+++ DATA LISTING
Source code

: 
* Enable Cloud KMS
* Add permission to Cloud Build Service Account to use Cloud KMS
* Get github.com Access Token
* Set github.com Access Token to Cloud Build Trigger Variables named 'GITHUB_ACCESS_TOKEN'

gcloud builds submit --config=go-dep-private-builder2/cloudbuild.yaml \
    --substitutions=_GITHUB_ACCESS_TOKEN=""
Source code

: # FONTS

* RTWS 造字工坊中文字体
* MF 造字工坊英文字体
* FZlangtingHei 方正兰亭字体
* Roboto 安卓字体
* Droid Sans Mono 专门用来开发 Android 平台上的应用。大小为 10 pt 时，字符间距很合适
++++++
WHAT YOU WILL DO: Repeat the material in full, exactly as it reads.

SOLUTION FOR THIS EXERCISE:
Source code

: 
* Enable Cloud KMS
* Add permission to Cloud Build Service Account to use Cloud KMS
* Get github.com Access Token
* Set github.com Access Token to Cloud Build Trigger Variables named 'GITHUB_ACCESS_TOKEN'

gcloud builds submit --config=go-dep-private-builder2/cloudbuild.yaml \
    --substitutions=_GITHUB_ACCESS_TOKEN=""
Source code

: # FONTS

* RTWS 造字工坊中文字体
* MF 造字工坊英文字体
* FZlangtingHei 方正兰亭字体
* Roboto 安卓字体
* Droid Sans Mono 专门用来开发 Android 平台上的应用。大小为 10 pt 时，字符间距很合适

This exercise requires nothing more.